(WHAT NEEDS TO BE DONE) The answer must be every line of the records below that holds the word "personal".

· · · ·

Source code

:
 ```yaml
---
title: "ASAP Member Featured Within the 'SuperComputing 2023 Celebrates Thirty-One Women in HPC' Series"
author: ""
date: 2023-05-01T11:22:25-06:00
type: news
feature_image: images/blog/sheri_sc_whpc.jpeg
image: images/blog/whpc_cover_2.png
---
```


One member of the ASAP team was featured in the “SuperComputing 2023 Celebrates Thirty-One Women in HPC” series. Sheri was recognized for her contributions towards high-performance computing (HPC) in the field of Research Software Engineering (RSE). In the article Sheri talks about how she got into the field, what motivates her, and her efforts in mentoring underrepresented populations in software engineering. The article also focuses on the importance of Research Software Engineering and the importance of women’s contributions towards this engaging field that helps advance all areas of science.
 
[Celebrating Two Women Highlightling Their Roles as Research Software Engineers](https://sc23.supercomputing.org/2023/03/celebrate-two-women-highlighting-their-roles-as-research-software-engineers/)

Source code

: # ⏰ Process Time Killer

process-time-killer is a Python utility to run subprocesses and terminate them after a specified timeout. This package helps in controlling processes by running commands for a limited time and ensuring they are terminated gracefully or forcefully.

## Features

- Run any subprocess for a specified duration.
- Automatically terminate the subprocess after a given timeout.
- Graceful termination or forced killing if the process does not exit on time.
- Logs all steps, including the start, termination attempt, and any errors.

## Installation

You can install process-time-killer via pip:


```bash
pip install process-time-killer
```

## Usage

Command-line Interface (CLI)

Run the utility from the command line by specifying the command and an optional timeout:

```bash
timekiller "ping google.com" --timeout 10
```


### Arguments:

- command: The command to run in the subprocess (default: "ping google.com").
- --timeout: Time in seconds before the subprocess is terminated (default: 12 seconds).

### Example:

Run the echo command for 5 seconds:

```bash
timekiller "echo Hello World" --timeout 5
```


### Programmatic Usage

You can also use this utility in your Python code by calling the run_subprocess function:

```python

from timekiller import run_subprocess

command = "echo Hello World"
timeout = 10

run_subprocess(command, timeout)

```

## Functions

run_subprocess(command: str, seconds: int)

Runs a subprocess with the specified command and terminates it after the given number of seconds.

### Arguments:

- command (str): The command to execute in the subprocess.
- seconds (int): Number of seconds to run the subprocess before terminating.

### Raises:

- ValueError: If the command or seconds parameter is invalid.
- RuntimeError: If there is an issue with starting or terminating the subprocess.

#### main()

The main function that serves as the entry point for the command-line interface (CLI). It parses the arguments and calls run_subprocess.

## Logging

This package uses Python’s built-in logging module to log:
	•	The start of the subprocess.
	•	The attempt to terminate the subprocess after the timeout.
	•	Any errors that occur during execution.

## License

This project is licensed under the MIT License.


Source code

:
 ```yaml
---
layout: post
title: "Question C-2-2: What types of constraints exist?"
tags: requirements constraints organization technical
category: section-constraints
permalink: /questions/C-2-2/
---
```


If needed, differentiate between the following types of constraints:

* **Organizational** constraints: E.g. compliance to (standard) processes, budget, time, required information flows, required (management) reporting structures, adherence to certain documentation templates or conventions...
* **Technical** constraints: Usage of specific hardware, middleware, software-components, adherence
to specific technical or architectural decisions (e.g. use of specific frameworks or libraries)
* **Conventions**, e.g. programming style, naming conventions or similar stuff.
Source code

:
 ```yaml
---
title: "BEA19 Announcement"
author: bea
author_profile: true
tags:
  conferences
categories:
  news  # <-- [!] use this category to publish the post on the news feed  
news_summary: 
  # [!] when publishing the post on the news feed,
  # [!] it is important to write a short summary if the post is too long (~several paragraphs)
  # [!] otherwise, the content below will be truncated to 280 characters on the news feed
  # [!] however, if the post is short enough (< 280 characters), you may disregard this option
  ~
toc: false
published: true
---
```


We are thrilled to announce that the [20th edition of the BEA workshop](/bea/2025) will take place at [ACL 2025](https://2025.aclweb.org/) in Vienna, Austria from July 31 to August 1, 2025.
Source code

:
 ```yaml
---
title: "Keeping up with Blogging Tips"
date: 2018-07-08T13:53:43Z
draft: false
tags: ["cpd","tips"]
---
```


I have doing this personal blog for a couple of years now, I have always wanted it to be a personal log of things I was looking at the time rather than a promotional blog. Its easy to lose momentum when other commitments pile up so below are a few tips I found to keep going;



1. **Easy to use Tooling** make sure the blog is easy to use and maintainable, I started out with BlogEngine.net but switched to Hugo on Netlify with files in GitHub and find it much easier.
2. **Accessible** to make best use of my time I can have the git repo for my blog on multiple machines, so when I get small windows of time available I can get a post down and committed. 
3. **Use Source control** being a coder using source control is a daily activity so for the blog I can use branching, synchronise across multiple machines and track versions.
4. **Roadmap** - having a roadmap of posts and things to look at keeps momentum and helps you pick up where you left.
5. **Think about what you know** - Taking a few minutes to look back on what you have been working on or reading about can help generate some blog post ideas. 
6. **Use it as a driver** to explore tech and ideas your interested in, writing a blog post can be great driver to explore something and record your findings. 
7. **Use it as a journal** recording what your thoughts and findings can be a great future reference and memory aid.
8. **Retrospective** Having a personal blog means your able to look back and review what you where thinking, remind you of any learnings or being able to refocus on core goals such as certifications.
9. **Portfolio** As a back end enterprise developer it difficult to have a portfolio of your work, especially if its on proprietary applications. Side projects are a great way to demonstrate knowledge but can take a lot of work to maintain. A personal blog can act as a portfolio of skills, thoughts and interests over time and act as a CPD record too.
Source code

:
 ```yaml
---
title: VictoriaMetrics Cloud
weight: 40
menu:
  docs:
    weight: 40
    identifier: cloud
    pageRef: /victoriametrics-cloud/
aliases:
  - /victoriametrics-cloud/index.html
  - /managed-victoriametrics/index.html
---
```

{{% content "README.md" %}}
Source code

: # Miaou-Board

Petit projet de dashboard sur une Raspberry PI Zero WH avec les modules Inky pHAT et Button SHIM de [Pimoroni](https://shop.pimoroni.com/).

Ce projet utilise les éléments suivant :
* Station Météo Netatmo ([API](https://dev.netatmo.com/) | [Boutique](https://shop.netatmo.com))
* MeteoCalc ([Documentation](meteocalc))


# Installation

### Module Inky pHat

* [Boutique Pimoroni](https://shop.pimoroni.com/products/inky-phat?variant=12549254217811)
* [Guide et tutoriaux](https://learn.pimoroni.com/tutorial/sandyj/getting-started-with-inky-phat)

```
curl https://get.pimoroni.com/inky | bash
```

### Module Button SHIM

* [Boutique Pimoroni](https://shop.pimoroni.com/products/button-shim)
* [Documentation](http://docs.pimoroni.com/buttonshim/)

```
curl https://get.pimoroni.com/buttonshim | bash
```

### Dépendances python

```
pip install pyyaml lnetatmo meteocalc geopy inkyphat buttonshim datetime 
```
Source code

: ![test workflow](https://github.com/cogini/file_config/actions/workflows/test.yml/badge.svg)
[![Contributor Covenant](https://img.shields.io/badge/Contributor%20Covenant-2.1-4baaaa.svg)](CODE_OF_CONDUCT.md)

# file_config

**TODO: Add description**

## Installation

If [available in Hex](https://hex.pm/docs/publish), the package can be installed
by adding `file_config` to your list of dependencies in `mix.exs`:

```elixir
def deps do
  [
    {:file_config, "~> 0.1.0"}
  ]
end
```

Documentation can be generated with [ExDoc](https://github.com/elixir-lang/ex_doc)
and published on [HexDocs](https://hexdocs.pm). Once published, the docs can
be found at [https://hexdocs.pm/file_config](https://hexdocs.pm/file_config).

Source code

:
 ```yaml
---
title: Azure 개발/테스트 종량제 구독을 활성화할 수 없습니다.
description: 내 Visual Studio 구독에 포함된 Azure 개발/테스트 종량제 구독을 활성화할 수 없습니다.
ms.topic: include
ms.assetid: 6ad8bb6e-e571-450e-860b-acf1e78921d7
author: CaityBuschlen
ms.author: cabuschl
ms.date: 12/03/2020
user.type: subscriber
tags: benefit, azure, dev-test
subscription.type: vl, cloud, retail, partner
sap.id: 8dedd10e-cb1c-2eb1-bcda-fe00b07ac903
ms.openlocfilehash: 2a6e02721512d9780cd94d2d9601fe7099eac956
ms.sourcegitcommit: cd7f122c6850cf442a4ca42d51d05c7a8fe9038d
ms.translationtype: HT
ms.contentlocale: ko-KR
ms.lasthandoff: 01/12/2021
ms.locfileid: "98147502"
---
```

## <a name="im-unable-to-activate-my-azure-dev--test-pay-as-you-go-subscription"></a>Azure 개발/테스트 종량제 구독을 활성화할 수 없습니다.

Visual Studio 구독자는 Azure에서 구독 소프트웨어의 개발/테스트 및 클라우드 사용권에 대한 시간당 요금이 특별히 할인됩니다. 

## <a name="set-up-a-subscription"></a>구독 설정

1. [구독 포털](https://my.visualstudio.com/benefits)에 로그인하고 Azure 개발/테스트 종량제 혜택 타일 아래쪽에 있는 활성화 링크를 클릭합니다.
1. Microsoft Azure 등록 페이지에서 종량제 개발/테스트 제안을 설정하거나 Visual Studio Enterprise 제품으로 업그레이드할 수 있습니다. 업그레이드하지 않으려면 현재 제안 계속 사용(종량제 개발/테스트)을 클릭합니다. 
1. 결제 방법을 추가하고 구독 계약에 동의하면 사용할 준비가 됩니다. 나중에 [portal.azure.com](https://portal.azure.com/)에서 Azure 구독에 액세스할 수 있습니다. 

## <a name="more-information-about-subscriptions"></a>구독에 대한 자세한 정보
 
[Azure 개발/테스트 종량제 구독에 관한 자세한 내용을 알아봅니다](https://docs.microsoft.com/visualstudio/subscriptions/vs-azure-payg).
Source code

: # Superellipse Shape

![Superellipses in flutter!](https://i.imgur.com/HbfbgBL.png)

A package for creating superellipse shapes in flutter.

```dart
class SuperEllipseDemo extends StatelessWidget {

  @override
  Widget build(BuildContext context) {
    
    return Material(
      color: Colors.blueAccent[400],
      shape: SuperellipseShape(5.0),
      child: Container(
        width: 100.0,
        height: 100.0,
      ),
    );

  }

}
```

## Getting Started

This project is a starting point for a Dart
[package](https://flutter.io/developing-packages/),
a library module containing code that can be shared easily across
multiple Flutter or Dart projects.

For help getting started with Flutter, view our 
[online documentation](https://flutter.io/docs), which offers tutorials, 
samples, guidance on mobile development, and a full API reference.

· · · ·

(ANSWER SPACE)
I have doing this personal blog for a couple of years now, I have always wanted it to be a personal log of things I was looking at the time rather than a promotional blog. Its easy to lose momentum when other commitments pile up so below are a few tips I found to keep going;
8. **Retrospective** Having a personal blog means your able to look back and review what you where thinking, remind you of any learnings or being able to refocus on core goals such as certifications.
9. **Portfolio** As a back end enterprise developer it difficult to have a portfolio of your work, especially if its on proprietary applications. Side projects are a great way to demonstrate knowledge but can take a lot of work to maintain. A personal blog can act as a portfolio of skills, thoughts and interests over time and act as a CPD record too.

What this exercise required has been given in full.